• **TASK INSTRUCTIONS**:
Using the listing below, please print exactly the lines from the one with "## Linear Regression to Predict MPG" through the one with "of this Repository". Leave out every picture.

• **INPUT MATERIAL**:
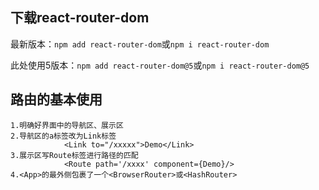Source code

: ## 下载react-router-dom
最新版本：`npm add react-router-dom`或`npm i react-router-dom`

此处使用5版本：`npm add react-router-dom@5`或`npm i react-router-dom@5`


## 路由的基本使用
    1.明确好界面中的导航区、展示区
    2.导航区的a标签改为Link标签
                <Link to="/xxxxx">Demo</Link>
    3.展示区写Route标签进行路径的匹配
                <Route path='/xxxx' component={Demo}/>
    4.<App>的最外侧包裹了一个<BrowserRouter>或<HashRouter>
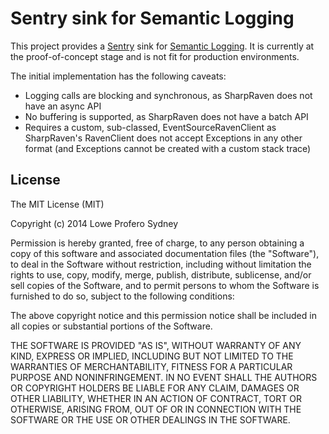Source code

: Sentry sink for Semantic Logging
=====================

This project provides a [Sentry](https://github.com/getsentry/sentry) sink for [Semantic Logging](https://github.com/mspnp/semantic-logging). It is currently at the proof-of-concept stage and is not fit for production environments.

The initial implementation has the following caveats:

- Logging calls are blocking and synchronous, as SharpRaven does not have an async API
- No buffering is supported, as SharpRaven does not have a batch API
- Requires a custom, sub-classed, EventSourceRavenClient as SharpRaven's RavenClient does not accept Exceptions in any other format (and Exceptions cannot be created with a custom stack trace)

## License

The MIT License (MIT)

Copyright (c) 2014 Lowe Profero Sydney

Permission is hereby granted, free of charge, to any person obtaining a copy
of this software and associated documentation files (the "Software"), to deal
in the Software without restriction, including without limitation the rights
to use, copy, modify, merge, publish, distribute, sublicense, and/or sell
copies of the Software, and to permit persons to whom the Software is
furnished to do so, subject to the following conditions:

The above copyright notice and this permission notice shall be included in all
copies or substantial portions of the Software.

THE SOFTWARE IS PROVIDED "AS IS", WITHOUT WARRANTY OF ANY KIND, EXPRESS OR
IMPLIED, INCLUDING BUT NOT LIMITED TO THE WARRANTIES OF MERCHANTABILITY,
FITNESS FOR A PARTICULAR PURPOSE AND NONINFRINGEMENT. IN NO EVENT SHALL THE
AUTHORS OR COPYRIGHT HOLDERS BE LIABLE FOR ANY CLAIM, DAMAGES OR OTHER
LIABILITY, WHETHER IN AN ACTION OF CONTRACT, TORT OR OTHERWISE, ARISING FROM,
OUT OF OR IN CONNECTION WITH THE SOFTWARE OR THE USE OR OTHER DEALINGS IN THE
SOFTWARE.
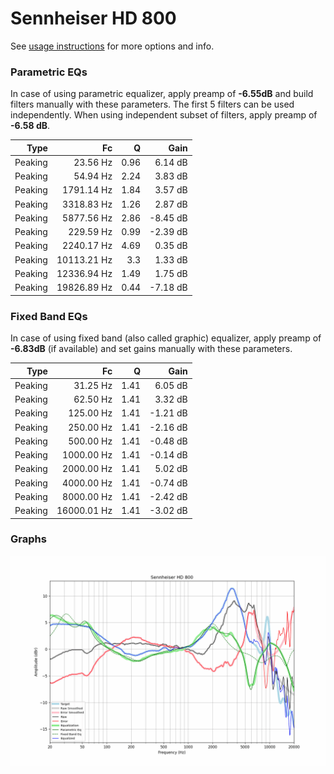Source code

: # Sennheiser HD 800
See [usage instructions](https://github.com/jaakkopasanen/AutoEq#usage) for more options and info.

### Parametric EQs
In case of using parametric equalizer, apply preamp of **-6.55dB** and build filters manually
with these parameters. The first 5 filters can be used independently.
When using independent subset of filters, apply preamp of **-6.58 dB**.

| Type    | Fc          |    Q | Gain     |
|--------:|------------:|-----:|---------:|
| Peaking | 23.56 Hz    | 0.96 | 6.14 dB  |
| Peaking | 54.94 Hz    | 2.24 | 3.83 dB  |
| Peaking | 1791.14 Hz  | 1.84 | 3.57 dB  |
| Peaking | 3318.83 Hz  | 1.26 | 2.87 dB  |
| Peaking | 5877.56 Hz  | 2.86 | -8.45 dB |
| Peaking | 229.59 Hz   | 0.99 | -2.39 dB |
| Peaking | 2240.17 Hz  | 4.69 | 0.35 dB  |
| Peaking | 10113.21 Hz | 3.3  | 1.33 dB  |
| Peaking | 12336.94 Hz | 1.49 | 1.75 dB  |
| Peaking | 19826.89 Hz | 0.44 | -7.18 dB |

### Fixed Band EQs
In case of using fixed band (also called graphic) equalizer, apply preamp of **-6.83dB**
(if available) and set gains manually with these parameters.

| Type    | Fc          |    Q | Gain     |
|--------:|------------:|-----:|---------:|
| Peaking | 31.25 Hz    | 1.41 | 6.05 dB  |
| Peaking | 62.50 Hz    | 1.41 | 3.32 dB  |
| Peaking | 125.00 Hz   | 1.41 | -1.21 dB |
| Peaking | 250.00 Hz   | 1.41 | -2.16 dB |
| Peaking | 500.00 Hz   | 1.41 | -0.48 dB |
| Peaking | 1000.00 Hz  | 1.41 | -0.14 dB |
| Peaking | 2000.00 Hz  | 1.41 | 5.02 dB  |
| Peaking | 4000.00 Hz  | 1.41 | -0.74 dB |
| Peaking | 8000.00 Hz  | 1.41 | -2.42 dB |
| Peaking | 16000.01 Hz | 1.41 | -3.02 dB |

### Graphs
![](./Sennheiser%20HD%20800.png)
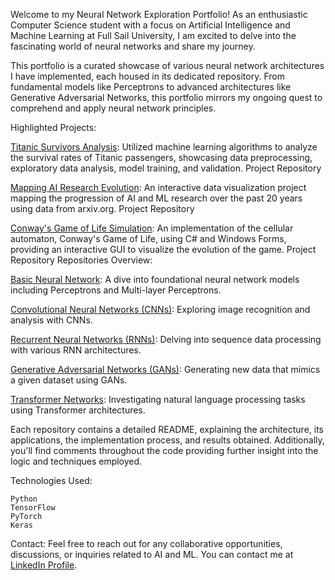 Welcome to my Neural Network Exploration Portfolio! As an enthusiastic Computer Science student with a focus on Artificial Intelligence and Machine Learning at Full Sail University, I am excited to delve into the fascinating world of neural networks and share my journey.

This portfolio is a curated showcase of various neural network architectures I have implemented, each housed in its dedicated repository. From fundamental models like Perceptrons to advanced architectures like Generative Adversarial Networks, this portfolio mirrors my ongoing quest to comprehend and apply neural network principles.

Highlighted Projects:

  [Titanic Survivors Analysis](https://github.com/Hoover070/MIS_Research_Hoover): Utilized machine learning algorithms to analyze the survival rates of Titanic passengers, showcasing data preprocessing, exploratory data analysis, model training, and validation. Project Repository

  [Mapping AI Research Evolution](https://github.com/Hoover070/DVM_RP_Hoover): An interactive data visualization project mapping the progression of AI and ML research over the past 20 years using data from arxiv.org. Project Repository

  [Conway's Game of Life Simulation](https://github.com/Hoover070/ConwaysGameOfLife): An implementation of the cellular automaton, Conway's Game of Life, using C# and Windows Forms, providing an interactive GUI to visualize the evolution of the game. Project Repository
Repositories Overview:

  [Basic Neural Network](https://www.linkedin.com/in/williamhoover70/): A dive into foundational neural network models including Perceptrons and Multi-layer Perceptrons.
    
  [Convolutional Neural Networks (CNNs)](https://www.linkedin.com/in/williamhoover70/): Exploring image recognition and analysis with CNNs.
    
  [Recurrent Neural Networks (RNNs)](https://www.linkedin.com/in/williamhoover70/): Delving into sequence data processing with various RNN architectures.
    
  [Generative Adversarial Networks (GANs)](https://www.linkedin.com/in/williamhoover70/): Generating new data that mimics a given dataset using GANs.
    
  [Transformer Networks](https://www.linkedin.com/in/williamhoover70/): Investigating natural language processing tasks using Transformer architectures.
    

Each repository contains a detailed README, explaining the architecture, its applications, the implementation process, and results obtained. Additionally, you'll find comments throughout the code providing further insight into the logic and techniques employed.

Technologies Used:

    Python
    TensorFlow
    PyTorch
    Keras
    

Contact:
Feel free to reach out for any collaborative opportunities, discussions, or inquiries related to AI and ML. You can contact me at [LinkedIn Profile](https://www.linkedin.com/in/williamhoover70/).
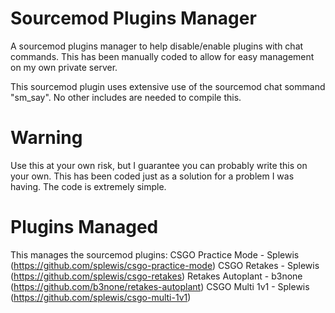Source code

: # Sourcemod Plugins Manager
A sourcemod plugins manager to help disable/enable plugins with chat commands. This has been manually coded to allow for easy management on my own private server.

This sourcemod plugin uses extensive use of the sourcemod chat sommand "sm_say". No other includes are needed to compile this.

# Warning
Use this at your own risk, but I guarantee you can probably write this on your own. This has been coded just as a solution for a problem I was having. The code is extremely simple.

# Plugins Managed
This manages the sourcemod plugins:
CSGO Practice Mode - Splewis (https://github.com/splewis/csgo-practice-mode)
CSGO Retakes - Splewis (https://github.com/splewis/csgo-retakes)
Retakes Autoplant - b3none (https://github.com/b3none/retakes-autoplant)
CSGO Multi 1v1 - Splewis (https://github.com/splewis/csgo-multi-1v1)

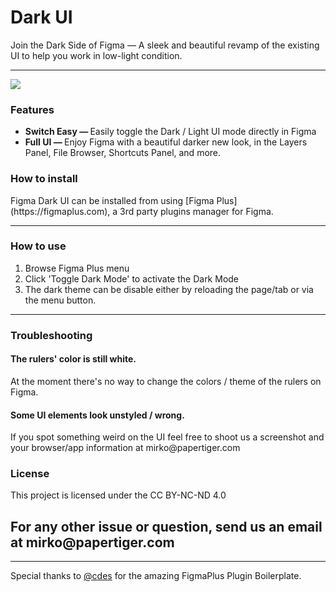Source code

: <h1>Dark UI</h1>

<p>Join the Dark Side of Figma — A sleek and beautiful revamp of the existing UI to help you work in low-light condition.</p>

<hr />

<p>
  <img src="https://raw.githubusercontent.com/PaperTiger/figma-dark-ui/master/preview.jpg" />
</p>

<h3>Features</h3>

<ul>
  <li><strong>Switch Easy — </strong> Easily toggle the Dark / Light UI mode directly in Figma</li>
  <li><strong>Full UI — </strong> Enjoy Figma with a beautiful darker new look, in the Layers Panel, File Browser,
    Shortcuts Panel, and more.</li>
</ul>

<h3>How to install</h3>
<p>Figma Dark UI can be installed from using [Figma Plus](https://figmaplus.com), a 3rd party plugins manager for Figma.</p>

<hr />

<h3>How to use</h3>

<ol>
  <li>Browse Figma Plus menu</li>
  <li>Click 'Toggle Dark Mode' to activate the Dark Mode</li>
  <li>The dark theme can be disable either by reloading the page/tab or via the menu button.</li>
</ol>

<hr />

<h3>Troubleshooting</h3>

<h4>The rulers' color is still white.</h4>
<p>At the moment there's no way to change the colors / theme of the rulers on Figma.</p>

<h4>Some UI elements look unstyled / wrong.</h4>
<p>If you spot something weird on the UI feel free to shoot us a screenshot and your browser/app information at mirko@papertiger.com</p>

<h3>License</h3>

<p>This project is licensed under the CC BY-NC-ND 4.0</p>

<h2>For any other issue or question, send us an email at mirko@papertiger.com</h2>

<hr>

Special thanks to [@cdes](https://github.com/cdes/) for the amazing FigmaPlus Plugin Boilerplate.
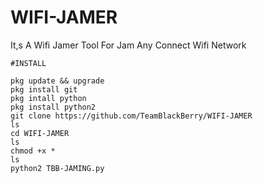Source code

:# WIFI-JAMER
It,s A Wifi Jamer Tool For Jam Any Connect Wifi Network 


    #INSTALL

    pkg update && upgrade 
    pkg install git 
    pkg intall python
    pkg install python2
    git clone https://github.com/TeamBlackBerry/WIFI-JAMER
    ls
    cd WIFI-JAMER
    ls
    chmod +x *
    ls 
    python2 TBB-JAMING.py
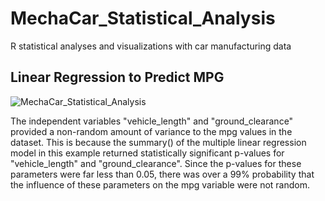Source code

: # MechaCar_Statistical_Analysis
R statistical analyses and visualizations with car manufacturing data


## Linear Regression to Predict MPG

![MechaCar_Statistical_Analysis](https://github.com/willmino/MechaCar_Statistical_Analysis/tree/main/images)

The independent variables "vehicle_length" and "ground_clearance" provided a non-random amount of variance to the mpg values in the dataset.
This is because the summary() of the multiple linear regression model in this example returned statistically significant p-values for "vehicle_length" and "ground_clearance".
Since the p-values for these parameters were far less than 0.05, there was over a 99% probability that the influence of these parameters on the mpg variable were not random.

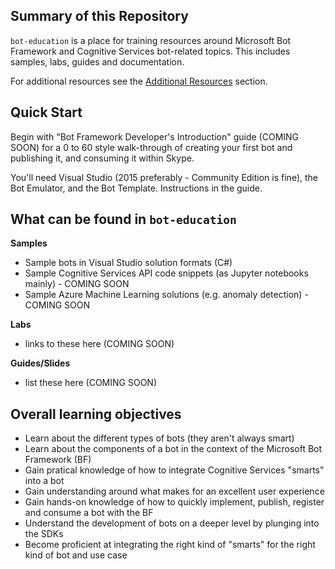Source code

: ## Summary of this Repository

`bot-education` is a place for training resources around Microsoft Bot Framework and Cognitive Services bot-related topics.  This includes samples, labs, guides and documentation.

For additional resources see the [Additional Resources](ADDITIONAL_RESOURCES.md) section.

##  Quick Start

Begin with "Bot Framework Developer's Introduction" guide (COMING SOON) for a 0 to 60 style walk-through of creating your first bot and publishing it, and consuming it within Skype.  

You'll need Visual Studio (2015 preferably - Community Edition is fine), the Bot Emulator, and the Bot Template.  Instructions in the guide.

##  What can be found in `bot-education`

**Samples**
* Sample bots in Visual Studio solution formats (C#)
* Sample Cognitive Services API code snippets (as Jupyter notebooks mainly) - COMING SOON
* Sample Azure Machine Learning solutions (e.g. anomaly detection) - COMING SOON

**Labs**
* links to these here (COMING SOON)

**Guides/Slides**
* list these here (COMING SOON)

##  Overall learning objectives

* Learn about the different types of bots (they aren't always smart)
* Learn about the components of a bot in the context of the Microsoft Bot Framework (BF)
* Gain pratical knowledge of how to integrate Cognitive Services "smarts" into a bot
* Gain understanding around what makes for an excellent user experience
* Gain hands-on knowledge of how to quickly implement, publish, register and consume a bot with the BF
* Understand the development of bots on a deeper level by plunging into the SDKs
* Become proficient at integrating the right kind of "smarts" for the right kind of bot and use case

• **ANSWER TO THE EXERCISE**:
## Linear Regression to Predict MPG

![MechaCar_Statistical_Analysis](https://github.com/willmino/MechaCar_Statistical_Analysis/tree/main/images)

The independent variables "vehicle_length" and "ground_clearance" provided a non-random amount of variance to the mpg values in the dataset.
This is because the summary() of the multiple linear regression model in this example returned statistically significant p-values for "vehicle_length" and "ground_clearance".
Since the p-values for these parameters were far less than 0.05, there was over a 99% probability that the influence of these parameters on the mpg variable were not random.

Source code

: ## Summary of this Repository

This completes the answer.